Wednesday, September 25, 2013

Momofuku Noodle Bar - Manhattan, New York

Have you had an experience that made you say, “Oh my God. This is everything I thought it would be?” There are few things that can, especially when that thing has been hyped to excess like Momofuku’s pork buns have been.

But not only did it meet my heightened expectations, it blew my mind and overwhelmed my mouth and brain with sweet, sultry piggy bliss. It also confirmed David Chang’s badass-ness and became the one thing that I will remember from this, my third New York trip.


A week before, I said to my officemates that I was going to the Big Apple for my birthday to eat something expensive and fatty.

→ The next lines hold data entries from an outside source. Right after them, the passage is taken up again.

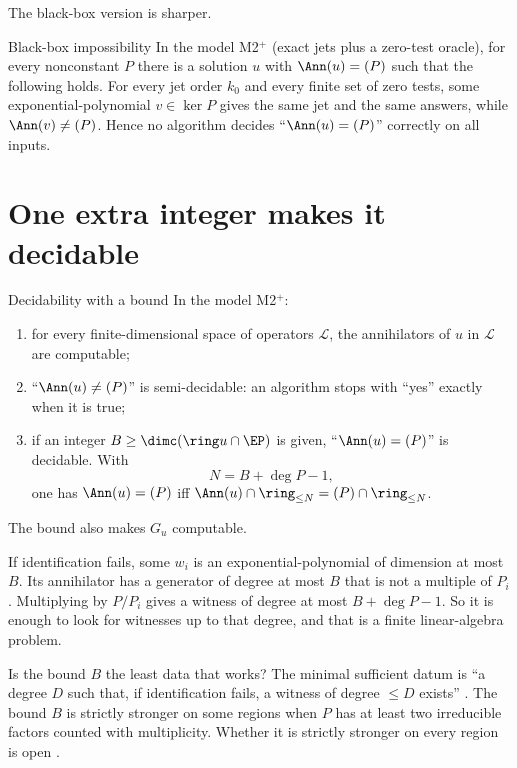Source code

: The black-box version is sharper.

\begin{theorem}{Black-box impossibility  \proved}\label{thm:blackbox}
In the model M2$^+$ (exact jets plus a zero-test oracle), for every nonconstant $P$ there is a solution $u$ with $\Ann(u)=(P)$ such that the following holds. For every jet order $k_0$ and every finite set of zero tests, some exponential-polynomial $v\in\ker P$ gives the same jet and the same answers, while $\Ann(v)\ne(P)$. Hence no algorithm decides ``$\Ann(u)=(P)$'' correctly on all inputs.

\end{theorem}

\section{One extra integer makes it decidable}

\begin{theorem}{Decidability with a bound  \proved}\label{thm:decide}
In the model M2$^+$:
\begin{enumerate}[label=(\roman*)]
\item for every finite-dimensional space of operators $\mathcal L$, the annihilators of $u$ in $\mathcal L$ are computable;
\item ``$\Ann(u)\ne(P)$'' is semi-decidable: an algorithm stops with ``yes'' exactly when it is true;
\item if an integer $B\ge\dimc(\ring u\cap\EP)$ is given, ``$\Ann(u)=(P)$'' is decidable. With
\[
N=B+\deg P-1,
\]
one has $\Ann(u)=(P)$ iff $\Ann(u)\cap\ring_{\le N}=(P)\cap\ring_{\le N}$.
\end{enumerate}
The bound also makes $G_u$ computable.

\end{theorem}

\begin{intuition}
If identification fails, some $w_i$ is an exponential-polynomial of dimension at most $B$. Its annihilator has a generator of degree at most $B$ that is not a multiple of $P_i$. Multiplying by $P/P_i$ gives a witness of degree at most $B+\deg P-1$. So it is enough to look for witnesses up to that degree, and that is a finite linear-algebra problem.
\end{intuition}

Is the bound $B$ the least data that works? The minimal sufficient datum is ``a degree $D$ such that, if identification fails, a witness of degree $\le D$ exists''  \pw. The bound $B$ is strictly stronger on some regions when $P$ has at least two irreducible factors counted with multiplicity. Whether it is strictly stronger on every region is open \openq{} .


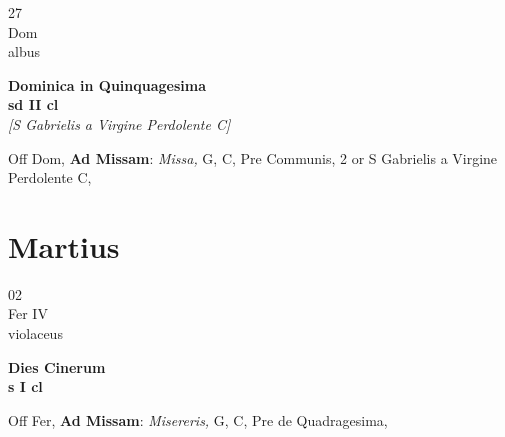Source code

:\documentclass[10pt, openany]{book}
\begin{document}
        \begin{center}
            \begin{minipage}{3.5in}
                \vspace{2em}
                \begin{minipage}{0.5in}
                    {\Huge 27} \\
                    {\normalsize Dom} \\
                    {\normalsize albus}
                \end{minipage}
                \begin{minipage}{3.0in}
                    \textbf{ \large Dominica in Quinquagesima \\
                    \textnormal{\normalsize sd II cl}} \\ \textit{[S Gabrielis a Virgine Perdolente C]} \\ 
                \end{minipage}
                \begin{justify}Off Dom, \textbf{Ad Missam}: \textit{Missa,} G, C, Pre Communis, 2 or S Gabrielis a Virgine Perdolente C,   
                \end{justify}
            \end{minipage}
        \end{center}
    
        \chapter{Martius}
                        
        \begin{center}
            \begin{minipage}{3.5in}
                \vspace{2em}
                \begin{minipage}{0.5in}
                    {\Huge 02} \\
                    {\normalsize Fer IV} \\
                    {\normalsize violaceus}
                \end{minipage}
                \begin{minipage}{3.0in}
                    \textbf{ \large Dies Cinerum \\
                    \textnormal{\normalsize s I cl}} \\ 
                \end{minipage}
                \begin{justify}Off Fer, \textbf{Ad Missam}: \textit{Misereris,} G, C, Pre de Quadragesima,   
                \end{justify}
            \end{minipage}
        \end{center}
    
\end{document}
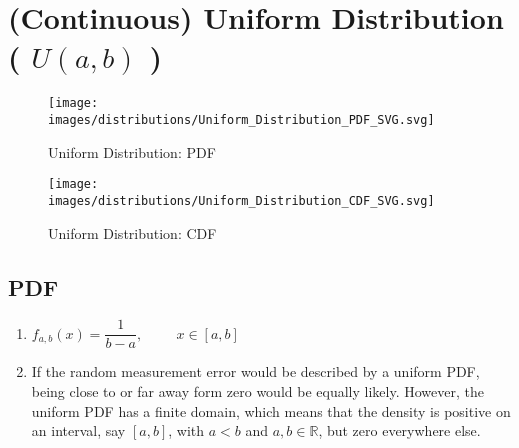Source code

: \section{(Continuous) Uniform Distribution ( $U(a, b)$ )}

\begin{table}[H]
    \hfill
    \begin{minipage}{0.45\linewidth}
        \begin{figure}[H]
            \centering
            \texttt{[image: images/distributions/Uniform\_Distribution\_PDF\_SVG.svg]}
            \caption{Uniform Distribution: PDF \cite{wiki/Continuous_uniform_distribution}}
        \end{figure}
    \end{minipage}
    \hfill
    \begin{minipage}{0.45\linewidth}
        \begin{figure}[H]
            \centering
            \texttt{[image: images/distributions/Uniform\_Distribution\_CDF\_SVG.svg]}
            \caption{Uniform Distribution: CDF \cite{wiki/Continuous_uniform_distribution}}
        \end{figure}
    \end{minipage}
    \hfill
\end{table}

\subsection{PDF}

\begin{enumerate}
    \item[] $f_{a,b}(x) = \dfrac {1}{b-a}, \hspace{1cm} x \in [a, b]$
    \hfill \cite{statistics/book/Statistics-for-Data-Scientists/Maurits-Kaptein}

    \item If the random measurement error would be described by a uniform PDF, being close to or far away form zero would be equally likely. 
    However, the uniform PDF has a finite domain, which means that the density is positive on an interval, say $[a, b]$, with $a < b$ and $a, b \in \mathbb{R}$, but zero everywhere else.
    \hfill \cite{statistics/book/Statistics-for-Data-Scientists/Maurits-Kaptein}
\end{enumerate}



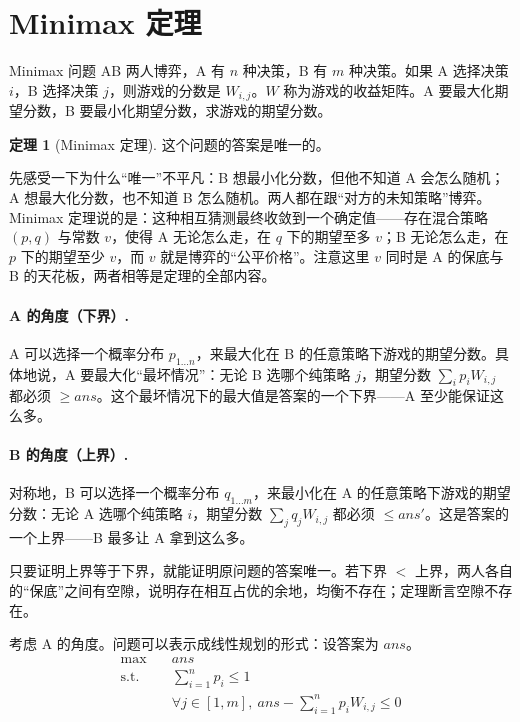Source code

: \documentclass[UTF8,a4paper,11pt,oneside,openany,fontset=fandol]{ctexbook}
\theoremstyle{definition}
\newtheorem{theorem}[definition]{定理}
\begin{document}
\section{Minimax 定理}
\begin{problem}{Minimax 问题}
AB 两人博弈，A 有 $n$ 种决策，B 有 $m$ 种决策。如果 A 选择决策 $i$，B 选择决策 $j$，则游戏的分数是 $W_{i,j}$。$W$ 称为游戏的收益矩阵。A 要最大化期望分数，B 要最小化期望分数，求游戏的期望分数。
\end{problem}

\begin{theorem}[Minimax 定理]\label{thm:minimax}
这个问题的答案是唯一的。
\end{theorem}

先感受一下为什么“唯一”不平凡：B 想最小化分数，但他不知道 A 会怎么随机；A 想最大化分数，也不知道 B 怎么随机。两人都在跟“对方的未知策略”博弈。Minimax 定理说的是：这种相互猜测最终收敛到一个确定值——存在混合策略 $(p,q)$ 与常数 $v$，使得 A 无论怎么走，在 $q$ 下的期望至多 $v$；B 无论怎么走，在 $p$ 下的期望至少 $v$，而 $v$ 就是博弈的“公平价格”。注意这里 $v$ 同时是 A 的保底与 B 的天花板，两者相等是定理的全部内容。

\paragraph{A 的角度（下界）.} A 可以选择一个概率分布 $p_{1\ldots n}$，来最大化在 B 的任意策略下游戏的期望分数。具体地说，A 要最大化“最坏情况”：无论 B 选哪个纯策略 $j$，期望分数 $\sum_i p_iW_{i,j}$ 都必须 $\ge ans$。这个最坏情况下的最大值是答案的一个下界——A 至少能保证这么多。

\paragraph{B 的角度（上界）.} 对称地，B 可以选择一个概率分布 $q_{1\ldots m}$，来最小化在 A 的任意策略下游戏的期望分数：无论 A 选哪个纯策略 $i$，期望分数 $\sum_j q_jW_{i,j}$ 都必须 $\le ans'$。这是答案的一个上界——B 最多让 A 拿到这么多。

只要证明上界等于下界，就能证明原问题的答案唯一。若下界 $<$ 上界，两人各自的“保底”之间有空隙，说明存在相互占优的余地，均衡不存在；定理断言空隙不存在。

考虑 A 的角度。问题可以表示成线性规划的形式：设答案为 $ans$。
\[
 \begin{aligned}
 \max\quad & ans\\
 \text{s.t.}\quad & \sum_{i=1}^{n}p_i\le1\\
 & \forall j\in[1,m],\ ans-\sum_{i=1}^{n}p_iW_{i,j}\le0
 \end{aligned}
\]
\end{document}
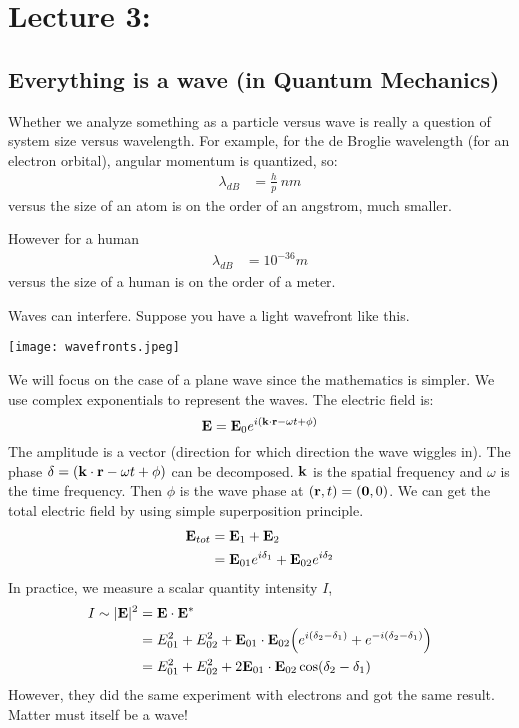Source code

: \section{Lecture 3: }

\subsection{Everything is a wave (in Quantum Mechanics)}

Whether we analyze something as a particle versus wave is really a question of system size versus wavelength.
For example, for the de Broglie wavelength (for an electron orbital), angular momentum is quantized, so:
\begin{align*}
    \lambda_{dB} &= \frac{h}{p} ~ nm
\end{align*}
versus the size of an atom is on the order of an angstrom, much smaller.

However for a human
\begin{align*}
    \lambda_{dB} &= 10^{-36} m
\end{align*}
versus the size of a human is on the order of a meter.

Waves can interfere. Suppose you have a light wavefront like this.

\texttt{[image: wavefronts.jpeg]}

We will focus on the case of a plane wave since the mathematics is simpler. We use complex exponentials to represent the waves. The electric field is:
\[ \mathbf{E} = \mathbf{E}_0  e^{i(\mathbf{k} \cdot \mathbf{r} - \omega t + \phi)} \]
The amplitude is a vector (direction for which direction the wave wiggles in). The phase $\delta = (\mathbf{k} \cdot \mathbf{r} - \omega t + \phi)$ can be decomposed.
$\mathbf{k}$ is the spatial frequency and $\omega$ is the time frequency. Then $\phi$ is the wave phase at $(\mathbf{r}, t) = (\mathbf{0}, 0)$.
We can get the total electric field by using simple superposition principle.
\begin{align*}
    \mathbf{E}_{tot} &= \mathbf{E}_1 + \mathbf{E}_2 \\
    &= \mathbf{E}_{01} e^{i \delta_1} + \mathbf{E}_{02} e^{i \delta_2}
\end{align*}
In practice, we measure a scalar quantity intensity $I$,
\begin{align*}
    I \sim |\mathbf{E}|^2 &= \mathbf{E} \cdot \mathbf{E}^* \\
    &= E_{01}^2 + E_{02}^2 + \mathbf{E}_{01} \cdot \mathbf{E}_{02} \qty(e^{i (\delta_2 - \delta_1)} + e^{-i(\delta_2 - \delta_1)}) \\
    &= E_{01}^2 + E_{02}^2 + 2 \mathbf{E}_{01} \cdot \mathbf{E}_{02} \cos(\delta_2 - \delta_1)
\end{align*}
However, they did the same experiment with electrons and got the same result. Matter must itself be a wave!

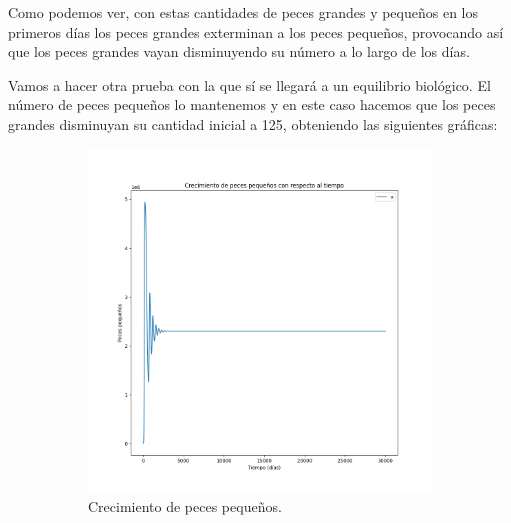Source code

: \documentclass[11pt,a4paper]{report}
\begin{document}
Como podemos ver, con estas cantidades de peces grandes y pequeños en los primeros días los peces grandes exterminan a los peces pequeños, provocando así que los peces grandes vayan disminuyendo su número a lo largo de los días.

Vamos a hacer otra prueba con la que sí se llegará a un equilibrio biológico. El número de peces pequeños lo mantenemos y en este caso hacemos que los peces grandes disminuyan su cantidad inicial a 125, obteniendo las siguientes gráficas:

\begin{figure}[H]
  \begin{subfigure}[b]{0.49\textwidth}
    \includegraphics[width=\textwidth, height=\textwidth]{img/Cap-3/apartado-1/peces_pequenos_125.png}
    \caption{Crecimiento de peces pequeños.}
    \label{fig:f1}
  \end{subfigure}
  \hfill
  \begin{subfigure}[b]{0.49\textwidth}

\end{subfigure}
\end{figure}
\end{document}
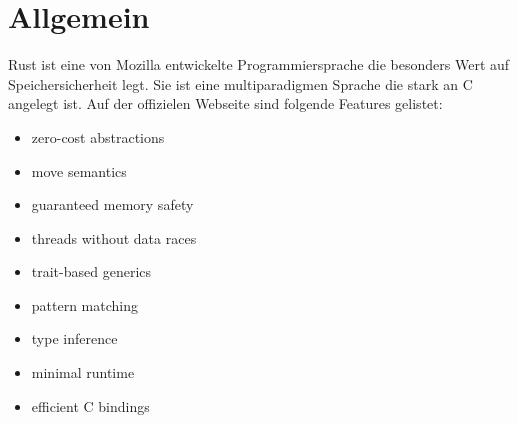\section{Allgemein}
Rust ist eine von Mozilla entwickelte Programmiersprache die besonders Wert auf Speichersicherheit legt.
Sie ist eine multiparadigmen Sprache die stark an C angelegt ist.
Auf der offizielen Webseite sind folgende Features gelistet:

\begin{itemize}	
\item zero-cost abstractions
\item move semantics
\item guaranteed memory safety
\item threads without data races
\item trait-based generics
\item pattern matching
\item type inference
\item minimal runtime
\item efficient C bindings
\end{itemize}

At $5 a pop and the fact that I was essentially eating hog blubber, Momofuku’s pork buns certainly met both criteria.

It didn’t melt. No, that would be too easy. The pork belly is cooked in such a way that it retains a texture close to a falling apart brisket, soft and moist, but also still holding onto its meaty integrity.


Meanwhile, the fat has turned into something close to jelly—firm, warm, insanely good jelly that kind of fills your senses with the savoriness of pork fat and that gets wiped clean by the pillowy fluff of the bread, the crunchy-cool pickled cucumbers. It was…un-friggin-believable.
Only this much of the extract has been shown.